» Information:
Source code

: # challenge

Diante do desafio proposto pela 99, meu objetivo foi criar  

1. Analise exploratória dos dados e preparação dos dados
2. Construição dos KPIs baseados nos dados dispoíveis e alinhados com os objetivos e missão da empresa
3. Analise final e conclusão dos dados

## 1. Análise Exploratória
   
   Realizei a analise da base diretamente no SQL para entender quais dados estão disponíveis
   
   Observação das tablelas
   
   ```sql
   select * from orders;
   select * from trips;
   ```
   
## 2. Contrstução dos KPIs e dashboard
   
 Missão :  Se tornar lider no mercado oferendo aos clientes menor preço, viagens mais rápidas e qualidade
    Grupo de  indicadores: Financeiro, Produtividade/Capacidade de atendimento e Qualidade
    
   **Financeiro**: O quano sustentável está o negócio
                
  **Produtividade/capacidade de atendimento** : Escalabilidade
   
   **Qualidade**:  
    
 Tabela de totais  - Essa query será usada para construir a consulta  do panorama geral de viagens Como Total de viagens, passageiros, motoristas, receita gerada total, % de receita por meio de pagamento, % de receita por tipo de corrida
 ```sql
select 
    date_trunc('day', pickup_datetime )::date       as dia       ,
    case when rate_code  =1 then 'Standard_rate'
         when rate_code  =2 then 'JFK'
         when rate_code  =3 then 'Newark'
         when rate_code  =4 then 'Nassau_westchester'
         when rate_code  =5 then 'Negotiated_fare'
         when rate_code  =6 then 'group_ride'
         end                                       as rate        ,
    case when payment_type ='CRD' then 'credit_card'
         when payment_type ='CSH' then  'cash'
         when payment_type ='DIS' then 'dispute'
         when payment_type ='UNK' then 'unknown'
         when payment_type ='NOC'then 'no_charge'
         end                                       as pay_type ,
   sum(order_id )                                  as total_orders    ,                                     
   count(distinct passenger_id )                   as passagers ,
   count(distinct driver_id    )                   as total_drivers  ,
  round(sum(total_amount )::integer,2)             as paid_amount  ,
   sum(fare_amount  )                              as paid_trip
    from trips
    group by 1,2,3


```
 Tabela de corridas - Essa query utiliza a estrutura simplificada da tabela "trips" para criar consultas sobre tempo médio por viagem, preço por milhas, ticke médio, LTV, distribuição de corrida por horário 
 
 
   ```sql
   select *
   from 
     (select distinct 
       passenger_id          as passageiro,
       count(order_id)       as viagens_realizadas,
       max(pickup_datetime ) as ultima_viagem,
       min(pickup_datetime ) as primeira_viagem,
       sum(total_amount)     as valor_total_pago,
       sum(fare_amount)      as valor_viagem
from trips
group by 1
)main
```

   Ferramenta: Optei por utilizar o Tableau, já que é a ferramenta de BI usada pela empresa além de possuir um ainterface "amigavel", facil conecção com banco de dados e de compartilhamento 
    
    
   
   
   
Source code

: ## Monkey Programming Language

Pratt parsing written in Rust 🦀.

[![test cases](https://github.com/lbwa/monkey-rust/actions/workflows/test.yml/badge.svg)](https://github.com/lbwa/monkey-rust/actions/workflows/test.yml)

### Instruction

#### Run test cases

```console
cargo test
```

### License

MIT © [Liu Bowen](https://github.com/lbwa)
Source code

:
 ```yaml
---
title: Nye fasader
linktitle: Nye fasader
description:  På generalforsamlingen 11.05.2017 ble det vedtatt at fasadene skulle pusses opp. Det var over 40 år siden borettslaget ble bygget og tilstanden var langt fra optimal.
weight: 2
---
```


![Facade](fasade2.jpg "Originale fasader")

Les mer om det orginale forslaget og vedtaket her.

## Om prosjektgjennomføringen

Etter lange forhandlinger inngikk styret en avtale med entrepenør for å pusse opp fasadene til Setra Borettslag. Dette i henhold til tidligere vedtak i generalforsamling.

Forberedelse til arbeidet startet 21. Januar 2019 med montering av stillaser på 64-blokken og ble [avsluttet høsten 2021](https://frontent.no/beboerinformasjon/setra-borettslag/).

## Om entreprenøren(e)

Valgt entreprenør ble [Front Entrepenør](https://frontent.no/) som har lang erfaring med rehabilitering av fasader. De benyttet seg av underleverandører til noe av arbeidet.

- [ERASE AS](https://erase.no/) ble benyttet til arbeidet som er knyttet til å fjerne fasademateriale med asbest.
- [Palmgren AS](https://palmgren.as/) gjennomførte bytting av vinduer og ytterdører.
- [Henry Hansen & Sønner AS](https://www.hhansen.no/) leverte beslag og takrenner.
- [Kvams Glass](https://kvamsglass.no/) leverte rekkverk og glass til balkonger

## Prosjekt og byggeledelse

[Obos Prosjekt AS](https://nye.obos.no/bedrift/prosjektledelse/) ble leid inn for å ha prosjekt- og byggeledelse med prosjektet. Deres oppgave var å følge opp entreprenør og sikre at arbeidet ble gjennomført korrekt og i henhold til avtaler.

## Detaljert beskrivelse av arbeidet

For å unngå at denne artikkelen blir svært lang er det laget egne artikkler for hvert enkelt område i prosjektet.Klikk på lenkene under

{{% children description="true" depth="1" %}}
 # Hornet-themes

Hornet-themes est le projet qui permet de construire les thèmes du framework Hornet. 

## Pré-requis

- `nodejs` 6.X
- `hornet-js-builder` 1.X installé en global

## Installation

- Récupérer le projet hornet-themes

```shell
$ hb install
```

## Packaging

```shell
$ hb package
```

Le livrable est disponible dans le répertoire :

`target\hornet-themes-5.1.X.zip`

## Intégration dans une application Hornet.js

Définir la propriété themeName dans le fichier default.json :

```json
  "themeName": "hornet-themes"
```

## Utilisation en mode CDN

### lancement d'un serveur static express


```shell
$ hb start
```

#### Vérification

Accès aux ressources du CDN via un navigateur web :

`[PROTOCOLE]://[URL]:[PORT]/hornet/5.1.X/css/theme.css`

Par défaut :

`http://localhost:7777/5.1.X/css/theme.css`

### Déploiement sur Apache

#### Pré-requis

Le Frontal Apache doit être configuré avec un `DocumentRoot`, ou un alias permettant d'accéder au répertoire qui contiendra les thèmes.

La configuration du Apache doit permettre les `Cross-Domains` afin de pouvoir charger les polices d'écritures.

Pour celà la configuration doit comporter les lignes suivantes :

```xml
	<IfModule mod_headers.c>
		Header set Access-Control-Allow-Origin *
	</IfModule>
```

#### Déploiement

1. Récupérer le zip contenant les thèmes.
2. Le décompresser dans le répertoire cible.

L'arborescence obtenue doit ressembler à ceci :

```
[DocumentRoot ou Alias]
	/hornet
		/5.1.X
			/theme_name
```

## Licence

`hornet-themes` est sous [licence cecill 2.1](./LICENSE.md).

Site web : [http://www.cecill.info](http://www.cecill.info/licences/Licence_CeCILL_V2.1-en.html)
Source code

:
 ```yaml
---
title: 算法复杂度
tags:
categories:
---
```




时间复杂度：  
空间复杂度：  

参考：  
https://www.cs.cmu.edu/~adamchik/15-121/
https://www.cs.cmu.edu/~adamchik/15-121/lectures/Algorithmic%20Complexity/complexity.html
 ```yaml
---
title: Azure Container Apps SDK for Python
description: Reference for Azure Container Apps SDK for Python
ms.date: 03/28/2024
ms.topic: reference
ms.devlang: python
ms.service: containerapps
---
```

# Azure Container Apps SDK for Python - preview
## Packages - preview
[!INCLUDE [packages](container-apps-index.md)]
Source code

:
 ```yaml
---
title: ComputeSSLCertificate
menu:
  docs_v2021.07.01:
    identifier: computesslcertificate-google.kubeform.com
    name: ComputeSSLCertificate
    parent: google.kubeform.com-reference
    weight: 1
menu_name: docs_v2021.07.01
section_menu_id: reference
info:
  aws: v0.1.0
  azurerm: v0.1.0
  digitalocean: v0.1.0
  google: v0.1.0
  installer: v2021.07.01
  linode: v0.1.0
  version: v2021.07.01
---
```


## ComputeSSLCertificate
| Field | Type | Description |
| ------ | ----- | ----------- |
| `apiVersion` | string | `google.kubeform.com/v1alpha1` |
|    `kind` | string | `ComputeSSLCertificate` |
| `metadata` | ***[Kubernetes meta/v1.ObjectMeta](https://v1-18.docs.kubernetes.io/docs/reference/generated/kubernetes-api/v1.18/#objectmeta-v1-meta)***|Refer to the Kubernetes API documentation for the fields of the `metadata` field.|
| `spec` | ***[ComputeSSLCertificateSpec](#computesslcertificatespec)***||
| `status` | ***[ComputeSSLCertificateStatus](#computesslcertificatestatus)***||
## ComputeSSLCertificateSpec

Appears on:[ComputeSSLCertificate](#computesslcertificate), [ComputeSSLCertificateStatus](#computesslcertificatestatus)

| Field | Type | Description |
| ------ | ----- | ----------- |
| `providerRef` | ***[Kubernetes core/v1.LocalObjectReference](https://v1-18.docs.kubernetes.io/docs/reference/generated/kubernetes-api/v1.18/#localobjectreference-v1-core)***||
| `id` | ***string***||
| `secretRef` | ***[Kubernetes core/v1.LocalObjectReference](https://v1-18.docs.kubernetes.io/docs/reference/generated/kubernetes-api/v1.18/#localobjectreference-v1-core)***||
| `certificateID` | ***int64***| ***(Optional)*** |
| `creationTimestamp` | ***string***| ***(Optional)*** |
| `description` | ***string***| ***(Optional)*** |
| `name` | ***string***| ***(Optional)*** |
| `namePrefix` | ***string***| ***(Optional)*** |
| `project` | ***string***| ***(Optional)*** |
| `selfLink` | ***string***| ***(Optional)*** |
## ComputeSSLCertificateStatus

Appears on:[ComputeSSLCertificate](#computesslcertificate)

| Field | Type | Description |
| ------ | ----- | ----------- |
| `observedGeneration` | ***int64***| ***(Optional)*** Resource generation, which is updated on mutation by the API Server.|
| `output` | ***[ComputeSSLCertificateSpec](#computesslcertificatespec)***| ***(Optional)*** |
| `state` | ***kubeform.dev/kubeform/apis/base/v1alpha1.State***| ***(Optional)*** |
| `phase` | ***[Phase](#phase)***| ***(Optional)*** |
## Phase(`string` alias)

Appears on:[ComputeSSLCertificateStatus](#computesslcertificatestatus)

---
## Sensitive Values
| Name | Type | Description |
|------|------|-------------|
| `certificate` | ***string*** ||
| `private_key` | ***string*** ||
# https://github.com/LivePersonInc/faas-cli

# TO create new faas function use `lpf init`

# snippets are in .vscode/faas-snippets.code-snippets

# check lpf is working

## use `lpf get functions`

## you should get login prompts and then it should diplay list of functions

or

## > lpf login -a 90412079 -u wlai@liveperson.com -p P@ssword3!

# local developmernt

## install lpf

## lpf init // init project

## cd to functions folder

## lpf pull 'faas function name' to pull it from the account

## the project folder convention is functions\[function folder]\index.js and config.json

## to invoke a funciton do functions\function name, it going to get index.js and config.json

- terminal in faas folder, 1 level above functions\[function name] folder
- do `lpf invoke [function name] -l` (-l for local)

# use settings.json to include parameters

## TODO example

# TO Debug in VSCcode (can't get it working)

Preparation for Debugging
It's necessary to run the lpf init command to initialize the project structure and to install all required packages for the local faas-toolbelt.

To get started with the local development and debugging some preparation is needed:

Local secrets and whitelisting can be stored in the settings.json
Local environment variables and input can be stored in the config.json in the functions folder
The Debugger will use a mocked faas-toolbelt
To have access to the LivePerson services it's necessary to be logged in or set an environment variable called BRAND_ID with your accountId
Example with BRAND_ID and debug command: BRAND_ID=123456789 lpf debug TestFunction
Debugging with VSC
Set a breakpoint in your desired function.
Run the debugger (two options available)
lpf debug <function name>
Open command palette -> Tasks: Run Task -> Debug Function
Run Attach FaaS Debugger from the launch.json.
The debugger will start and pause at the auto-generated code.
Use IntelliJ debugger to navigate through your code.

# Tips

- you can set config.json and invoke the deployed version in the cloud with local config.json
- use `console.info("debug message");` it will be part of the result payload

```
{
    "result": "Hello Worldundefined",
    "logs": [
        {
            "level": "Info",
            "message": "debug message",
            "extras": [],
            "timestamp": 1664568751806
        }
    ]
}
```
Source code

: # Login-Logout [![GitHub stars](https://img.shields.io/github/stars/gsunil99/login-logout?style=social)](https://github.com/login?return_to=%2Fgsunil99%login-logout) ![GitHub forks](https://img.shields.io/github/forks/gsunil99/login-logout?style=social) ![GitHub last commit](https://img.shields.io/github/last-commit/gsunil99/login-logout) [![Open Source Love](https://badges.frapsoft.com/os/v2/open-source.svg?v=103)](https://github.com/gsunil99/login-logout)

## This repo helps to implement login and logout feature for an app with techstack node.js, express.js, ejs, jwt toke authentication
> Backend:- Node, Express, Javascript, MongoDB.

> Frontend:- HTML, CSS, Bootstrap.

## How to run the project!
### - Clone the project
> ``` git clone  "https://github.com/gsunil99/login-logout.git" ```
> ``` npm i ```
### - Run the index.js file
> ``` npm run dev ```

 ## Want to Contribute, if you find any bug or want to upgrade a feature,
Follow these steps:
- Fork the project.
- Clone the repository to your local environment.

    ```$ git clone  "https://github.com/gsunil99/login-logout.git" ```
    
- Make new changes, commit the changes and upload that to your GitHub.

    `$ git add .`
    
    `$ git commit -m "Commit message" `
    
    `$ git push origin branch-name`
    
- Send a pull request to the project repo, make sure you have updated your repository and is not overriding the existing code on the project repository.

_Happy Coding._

» Task directions:
Only lines with the word "themeName" are wanted, so copy each one from the records.

» Task output:
Définir la propriété themeName dans le fichier default.json :
  "themeName": "hornet-themes"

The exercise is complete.